Submission Guidelines

In December 2023, HNN transitioned to a new editorial model that centers on its weekly email newsletter. Each week, the newsletter serves up short-form essays and conversations to help readers make sense of the ways in which currents from the past continue to swirl through the present.

If you are a writer with insights to offer along these lines, we would love to hear from you. We are currently accepting pitches for original pieces to include in our newsletter. Here’s what we’re looking for, and how our process works.

What to Pitch:
We welcome pitches for pieces that fall into any one of the following basic types:

  • Reflections on the connections between current and past events. We will consider pitches about the history of news items, but are especially interested in commentary on the ways that history is being portrayed, debated, invoked, and used in contemporary discourse and culture. These pieces could provide context to objects, trends, and phrases in the news or other popular media.
  • Explainers by historians about their sources/methods/analysis that give non-specialists a better understanding about how historical “knowledge” is created.
  • Historiographical essays that illuminate, in accessible and engaging language, the various ways that historians have understood and written about a given topic. We welcome narrative profiles of underappreciated historians, or those rarely known outside of their field, showing how their time period and background shaped their understanding of the past, or action-packed snapshots of historians at work that reveal how history-writing worked in previous decades and centuries.
  • Reconsiderations that address major works and their impact on scholarly and/or public understanding of the past. These might include discussions of a book that was especially important to the author regardless of whether its influence is widely acknowledged today. They might also feature explorations of the hidden ways in which history has been created through works of popular culture in the past.
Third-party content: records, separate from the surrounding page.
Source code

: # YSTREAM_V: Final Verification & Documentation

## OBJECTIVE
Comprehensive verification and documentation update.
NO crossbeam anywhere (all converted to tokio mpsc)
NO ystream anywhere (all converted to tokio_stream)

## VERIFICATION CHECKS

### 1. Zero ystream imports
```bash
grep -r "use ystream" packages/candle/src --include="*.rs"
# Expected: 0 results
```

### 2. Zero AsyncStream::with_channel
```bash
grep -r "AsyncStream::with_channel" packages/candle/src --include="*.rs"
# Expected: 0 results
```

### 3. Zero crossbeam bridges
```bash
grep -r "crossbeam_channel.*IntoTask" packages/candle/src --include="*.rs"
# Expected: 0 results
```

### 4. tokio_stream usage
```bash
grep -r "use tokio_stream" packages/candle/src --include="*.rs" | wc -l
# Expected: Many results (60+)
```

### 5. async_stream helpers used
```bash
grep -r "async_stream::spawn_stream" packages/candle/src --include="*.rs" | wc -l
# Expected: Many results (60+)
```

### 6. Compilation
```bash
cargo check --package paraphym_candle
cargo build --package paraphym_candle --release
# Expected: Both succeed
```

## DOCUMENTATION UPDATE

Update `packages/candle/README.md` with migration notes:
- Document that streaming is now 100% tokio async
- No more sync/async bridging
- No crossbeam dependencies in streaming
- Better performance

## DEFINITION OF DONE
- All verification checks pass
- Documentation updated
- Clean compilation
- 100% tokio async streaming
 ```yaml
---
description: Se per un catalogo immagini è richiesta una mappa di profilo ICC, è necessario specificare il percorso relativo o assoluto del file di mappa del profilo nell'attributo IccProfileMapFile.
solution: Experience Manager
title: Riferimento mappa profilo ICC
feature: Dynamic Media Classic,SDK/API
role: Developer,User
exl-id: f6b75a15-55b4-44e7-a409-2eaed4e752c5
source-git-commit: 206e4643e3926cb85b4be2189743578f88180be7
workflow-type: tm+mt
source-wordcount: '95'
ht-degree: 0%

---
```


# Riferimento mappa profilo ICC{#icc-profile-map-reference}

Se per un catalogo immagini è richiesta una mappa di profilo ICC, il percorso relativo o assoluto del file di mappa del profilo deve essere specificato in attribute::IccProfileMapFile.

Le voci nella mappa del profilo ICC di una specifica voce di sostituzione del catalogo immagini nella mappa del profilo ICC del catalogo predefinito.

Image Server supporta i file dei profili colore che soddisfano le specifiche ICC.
Our published pieces will generally fall in the 1,000-1,500 word range, but we will also observe an “as long as it needs to be” editorial standard. We’re looking for pieces that are inviting, engaging, and accessible to a wide range of readers. We encourage authors to keep Barbara Fields’ directive in mind and write in a way that “makes sense to your Aunt Fanny, who is not a scholar but an intelligent person who wants to understand.”

Who Should Pitch:
We expect that most of our contributors will be credentialed historians at various points in their professional journeys. But we also welcome pitches from scholars in other fields, as well as from people outside the academy, so long as they can demonstrate a thorough grounding in the topics they’re discussing.

How to Pitch:
We accept both pitches and completed works, though we have a strong preference for the former, and will never publish anything that hasn’t gone through our editing process. Pitches should include 1-2 paragraphs that summarize the piece’s main argument and why you think it will matter to our readers. Please explain why you are the right person to write this piece, along with links to anything else you’ve written for non-academic audiences. Pitches should be emailed to pitch@hnn.org. We will do our best to respond within 2-3 weeks.

Compensation:
Authors of accepted pitches will work with one of our editors to refine their pieces, and will be compensated $300 for their labors.